Most polluted hotspots (Annual PM2.5, 2025):

  1. Jahangirpuri – 119 µg/m³

  2. Bawana

  3. Wazirpur

  4. Anand Vihar

Emerging hotspots (>90 µg/m³):

  • Vivek Vihar – 101 µg/m³

  • Ashok Vihar

  • Nehru Nagar

  • Alipur

  • Sirifort

  • Dwarka Sector 8

  • Patparganj


4. NCR: A Single Airshed

  • NCR towns often fare as bad or worse than Delhi:

    • Example: Bahadurgarh—10-day persistent smog episode with higher intensity than Delhi.

  • Air quality deterioration is regional, not city-specific.

Airshed Concept:
Air pollution behaves as a shared regional phenomenon requiring coordinated interstate action.


5. Loss of Earlier Gains

  • Delhi had shown improvements in PM2.5 levels between 2018–2020.

  • From 2021 onward, trend reversed:

    • Elevated PM2.5 levels

    • Sharply rising annual averages

  • Indicates policy stagnation and weak enforcement.


Why Farm Fires Are a Convenient Scapegoat

  • Politically easier to blame “external sources”.

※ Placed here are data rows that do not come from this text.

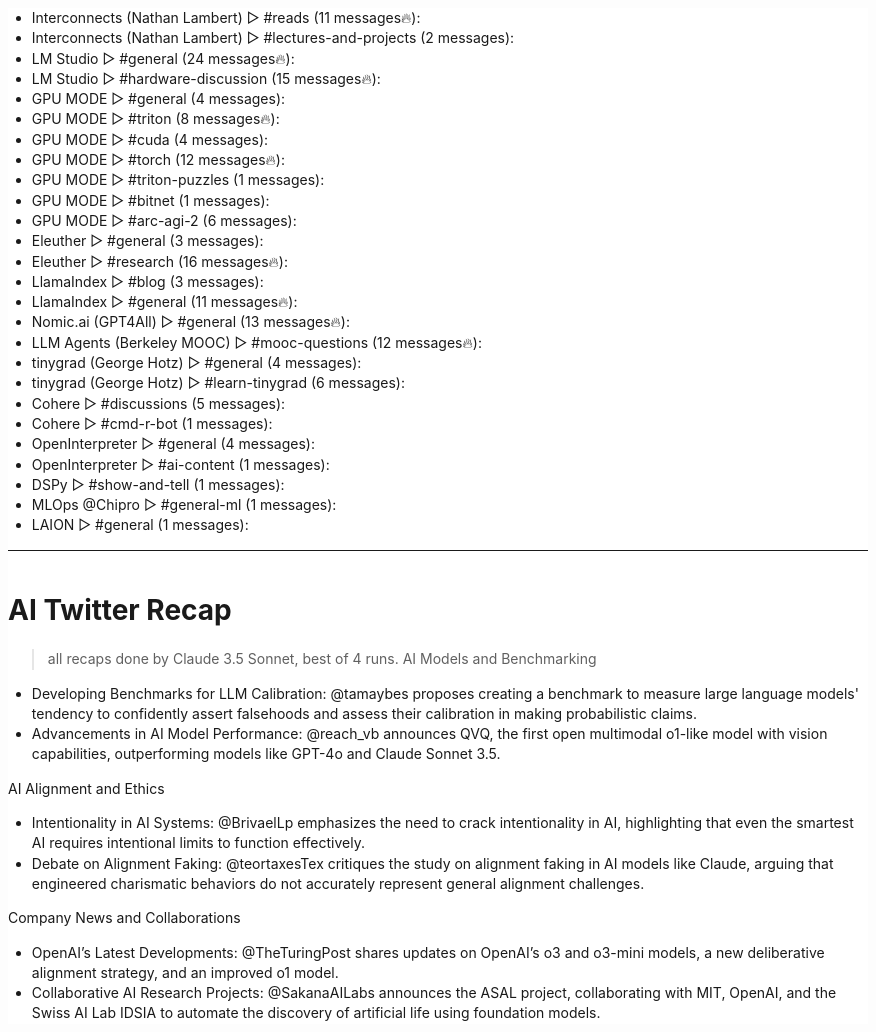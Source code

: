 * Interconnects (Nathan Lambert) ▷ #reads (11 messages🔥):
* Interconnects (Nathan Lambert) ▷ #lectures-and-projects (2 messages):
* LM Studio ▷ #general (24 messages🔥):
* LM Studio ▷ #hardware-discussion (15 messages🔥):
* GPU MODE ▷ #general (4 messages):
* GPU MODE ▷ #triton (8 messages🔥):
* GPU MODE ▷ #cuda (4 messages):
* GPU MODE ▷ #torch (12 messages🔥):
* GPU MODE ▷ #triton-puzzles (1 messages):
* GPU MODE ▷ #bitnet (1 messages):
* GPU MODE ▷ #arc-agi-2 (6 messages):
* Eleuther ▷ #general (3 messages):
* Eleuther ▷ #research (16 messages🔥):
* LlamaIndex ▷ #blog (3 messages):
* LlamaIndex ▷ #general (11 messages🔥):
* Nomic.ai (GPT4All) ▷ #general (13 messages🔥):
* LLM Agents (Berkeley MOOC) ▷ #mooc-questions (12 messages🔥):
* tinygrad (George Hotz) ▷ #general (4 messages):
* tinygrad (George Hotz) ▷ #learn-tinygrad (6 messages):
* Cohere ▷ #discussions (5 messages):
* Cohere ▷ #cmd-r-bot (1 messages):
* OpenInterpreter ▷ #general (4 messages):
* OpenInterpreter ▷ #ai-content (1 messages):
* DSPy ▷ #show-and-tell (1 messages):
* MLOps @Chipro ▷ #general-ml (1 messages):
* LAION ▷ #general (1 messages):

---
# AI Twitter Recap
> all recaps done by Claude 3.5 Sonnet, best of 4 runs.
AI Models and Benchmarking

* Developing Benchmarks for LLM Calibration: @tamaybes proposes creating a benchmark to measure large language models' tendency to confidently assert falsehoods and assess their calibration in making probabilistic claims.
* Advancements in AI Model Performance: @reach_vb announces QVQ, the first open multimodal o1-like model with vision capabilities, outperforming models like GPT-4o and Claude Sonnet 3.5.

AI Alignment and Ethics

* Intentionality in AI Systems: @BrivaelLp emphasizes the need to crack intentionality in AI, highlighting that even the smartest AI requires intentional limits to function effectively.
* Debate on Alignment Faking: @teortaxesTex critiques the study on alignment faking in AI models like Claude, arguing that engineered charismatic behaviors do not accurately represent general alignment challenges.

Company News and Collaborations

* OpenAI’s Latest Developments: @TheTuringPost shares updates on OpenAI’s o3 and o3-mini models, a new deliberative alignment strategy, and an improved o1 model.
* Collaborative AI Research Projects: @SakanaAILabs announces the ASAL project, collaborating with MIT, OpenAI, and the Swiss AI Lab IDSIA to automate the discovery of artificial life using foundation models.
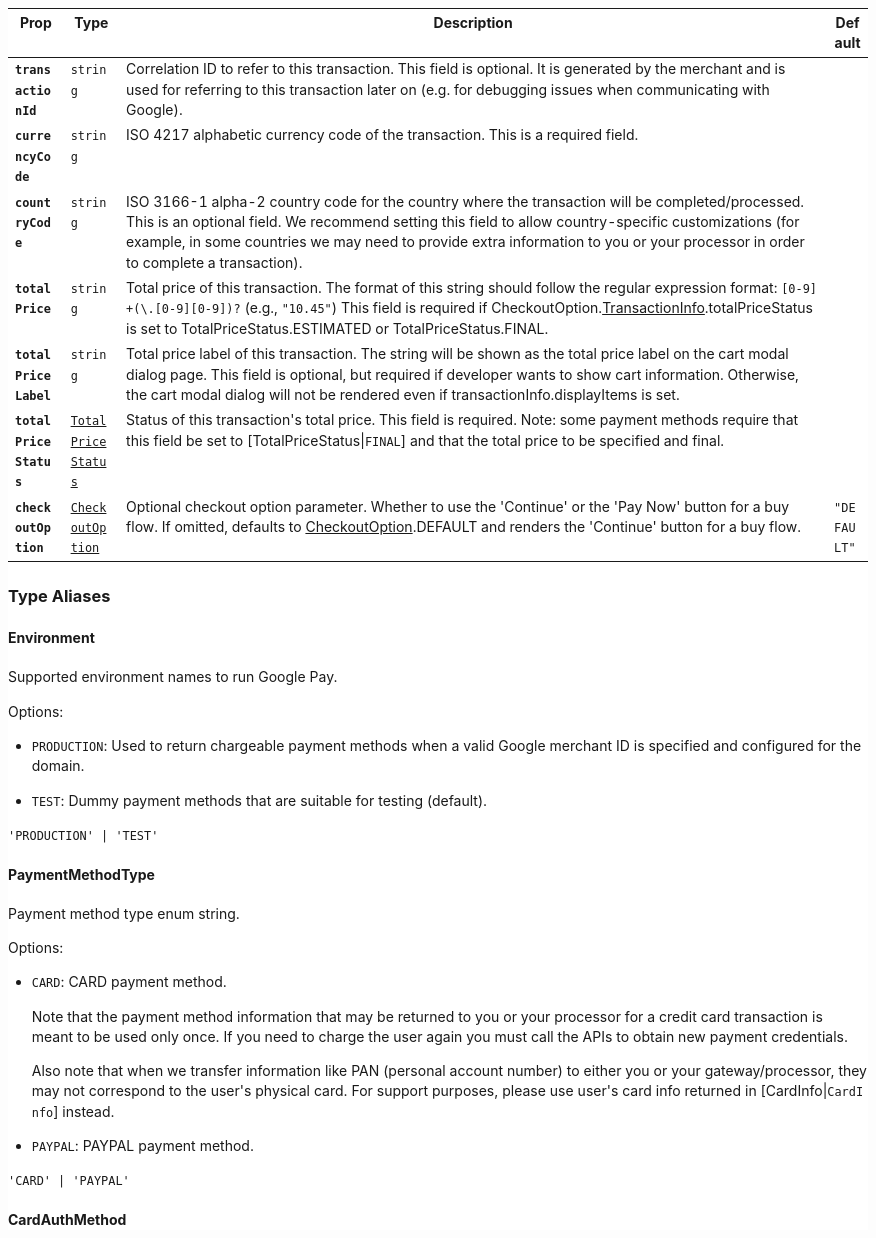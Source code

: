 | Prop                   | Type                                                          | Description                                                                                                                                                                                                                                                                                                                                   | Default                |
| ---------------------- | ------------------------------------------------------------- | --------------------------------------------------------------------------------------------------------------------------------------------------------------------------------------------------------------------------------------------------------------------------------------------------------------------------------------------- | ---------------------- |
| **`transactionId`**    | <code>string</code>                                           | Correlation ID to refer to this transaction. This field is optional. It is generated by the merchant and is used for referring to this transaction later on (e.g. for debugging issues when communicating with Google).                                                                                                                       |                        |
| **`currencyCode`**     | <code>string</code>                                           | ISO 4217 alphabetic currency code of the transaction. This is a required field.                                                                                                                                                                                                                                                               |                        |
| **`countryCode`**      | <code>string</code>                                           | ISO 3166-1 alpha-2 country code for the country where the transaction will be completed/processed. This is an optional field. We recommend setting this field to allow country-specific customizations (for example, in some countries we may need to provide extra information to you or your processor in order to complete a transaction). |                        |
| **`totalPrice`**       | <code>string</code>                                           | Total price of this transaction. The format of this string should follow the regular expression format: `[0-9]+(\.[0-9][0-9])?` (e.g., `"10.45"`) This field is required if CheckoutOption.<a href="#transactioninfo">TransactionInfo</a>.totalPriceStatus is set to TotalPriceStatus.ESTIMATED or TotalPriceStatus.FINAL.                    |                        |
| **`totalPriceLabel`**  | <code>string</code>                                           | Total price label of this transaction. The string will be shown as the total price label on the cart modal dialog page. This field is optional, but required if developer wants to show cart information. Otherwise, the cart modal dialog will not be rendered even if transactionInfo.displayItems is set.                                  |                        |
| **`totalPriceStatus`** | <code><a href="#totalpricestatus">TotalPriceStatus</a></code> | Status of this transaction's total price. This field is required. Note: some payment methods require that this field be set to [TotalPriceStatus\|`FINAL`] and that the total price to be specified and final.                                                                                                                                |                        |
| **`checkoutOption`**   | <code><a href="#checkoutoption">CheckoutOption</a></code>     | Optional checkout option parameter. Whether to use the 'Continue' or the 'Pay Now' button for a buy flow. If omitted, defaults to <a href="#checkoutoption">CheckoutOption</a>.DEFAULT and renders the 'Continue' button for a buy flow.                                                                                                      | <code>"DEFAULT"</code> |

### Type Aliases

#### Environment

Supported environment names to run Google Pay.

Options:

- `PRODUCTION`:
  Used to return chargeable payment methods when a valid Google
  merchant ID is specified and configured for the domain.

- `TEST`:
  Dummy payment methods that are suitable for testing (default).

<code>'PRODUCTION' | 'TEST'</code>

#### PaymentMethodType

Payment method type enum string.

Options:

- `CARD`:
  CARD payment method.

  Note that the payment method information that may be returned to you
  or your processor for a credit card transaction is meant to be used
  only once. If you need to charge the user again you must call the
  APIs to obtain new payment credentials.

  Also note that when we transfer information like PAN (personal
  account number) to either you or your gateway/processor, they may not
  correspond to the user's physical card. For support purposes, please
  use user's card info returned in [CardInfo|`CardInfo`] instead.

- `PAYPAL`:
  PAYPAL payment method.

<code>'CARD' | 'PAYPAL'</code>

#### CardAuthMethod
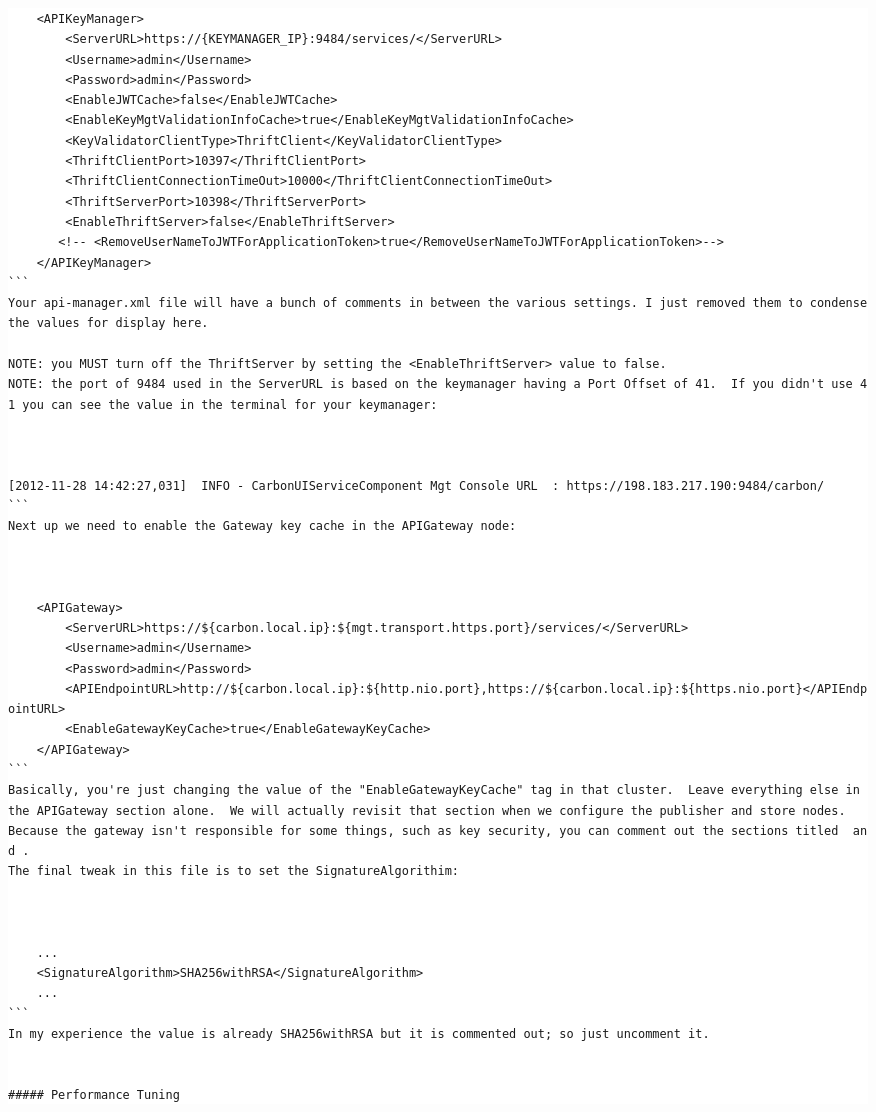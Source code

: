    
        <APIKeyManager>  
            <ServerURL>https://{KEYMANAGER_IP}:9484/services/</ServerURL>  
            <Username>admin</Username>  
            <Password>admin</Password>  
            <EnableJWTCache>false</EnableJWTCache>  
            <EnableKeyMgtValidationInfoCache>true</EnableKeyMgtValidationInfoCache>  
            <KeyValidatorClientType>ThriftClient</KeyValidatorClientType>  
            <ThriftClientPort>10397</ThriftClientPort>  
            <ThriftClientConnectionTimeOut>10000</ThriftClientConnectionTimeOut>  
            <ThriftServerPort>10398</ThriftServerPort>  
            <EnableThriftServer>false</EnableThriftServer>  
           <!-- <RemoveUserNameToJWTForApplicationToken>true</RemoveUserNameToJWTForApplicationToken>-->  
        </APIKeyManager>  
    ```
    Your api-manager.xml file will have a bunch of comments in between the various settings. I just removed them to condense the values for display here.  
      
    NOTE: you MUST turn off the ThriftServer by setting the <EnableThriftServer> value to false.  
    NOTE: the port of 9484 used in the ServerURL is based on the keymanager having a Port Offset of 41.  If you didn't use 41 you can see the value in the terminal for your keymanager:   
    
    
    
    [2012-11-28 14:42:27,031]  INFO - CarbonUIServiceComponent Mgt Console URL  : https://198.183.217.190:9484/carbon/  
    ```
    Next up we need to enable the Gateway key cache in the APIGateway node:  
    
    
    
        <APIGateway>  
            <ServerURL>https://${carbon.local.ip}:${mgt.transport.https.port}/services/</ServerURL>  
            <Username>admin</Username>  
            <Password>admin</Password>  
            <APIEndpointURL>http://${carbon.local.ip}:${http.nio.port},https://${carbon.local.ip}:${https.nio.port}</APIEndpointURL>  
            <EnableGatewayKeyCache>true</EnableGatewayKeyCache>  
        </APIGateway>  
    ```
    Basically, you're just changing the value of the "EnableGatewayKeyCache" tag in that cluster.  Leave everything else in the APIGateway section alone.  We will actually revisit that section when we configure the publisher and store nodes.  
    Because the gateway isn't responsible for some things, such as key security, you can comment out the sections titled  and .  
    The final tweak in this file is to set the SignatureAlgorithim:  
    
    
    
        ...  
        <SignatureAlgorithm>SHA256withRSA</SignatureAlgorithm>  
        ...  
    ```
    In my experience the value is already SHA256withRSA but it is commented out; so just uncomment it.  
    
    
    ##### Performance Tuning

  • Diverts attention from:

    • Vehicular emission control

    • Poor public transport

    • Industrial emissions

    • Construction dust

    • Municipal waste management failures


Impacts

1. Health

  • PM2.5, NO₂, and CO are linked to:

    • Respiratory diseases

    • Cardiovascular disorders

    • Neurodevelopmental harm in children

    • Premature mortality

2. Economy

  • Higher healthcare expenditure

  • Productivity loss

  • Tourism decline

3. Governance

  • Public anger

  • Inter-state blame games

  • Judicial intervention becomes frequent


Government Measures (Existing)

  • GRAP (Graded Response Action Plan)

  • Odd-Even vehicle scheme

  • Anti-smog guns, construction bans

  • Subsidies/alternatives for crop stubble management

  • Installation of smog towers (largely ineffective)

  • Bharat Stage VI fuel norms


Way Forward

1. Regional Airshed Governance

  • Joint NCR-Punjab-Haryana-UP pollution management authority.

  • Common targets, joint monitoring, shared accountability.

2. Transport Reforms

  • Expansion of public transport and last-mile connectivity.

  • Congestion pricing; parking reforms.

  • Electrification of buses and commercial vehicles.

3. Industrial & Dust Control

  • Enforce continuous emissions monitoring.

  • Strict regulation of construction sites.

  • Mechanised road sweeping, dust barriers.

4. Municipal Reforms

  • Ban waste burning with strict penalties.

  • Door-to-door waste segregation and composting.

5. Meteorology-informed Action

  • Real-time forecasting to plan emergency interventions.

6. Long-term Urban Planning

  • Reduce vehicular dependency.

  • Create clean-energy neighbourhoods.


Conclusion

Stubble burning is now a minor contributor to Delhi’s winter pollution peaks.
Persistent and worsening air quality is primarily due to:

  • Local emissions

  • Year-round polluting activities

  • Poor transport systems

  • Weak enforcement

Delhi and NCR must shift from seasonal firefighting to structural, long-term reforms, treating the region as a single airshed for any meaningful improvement.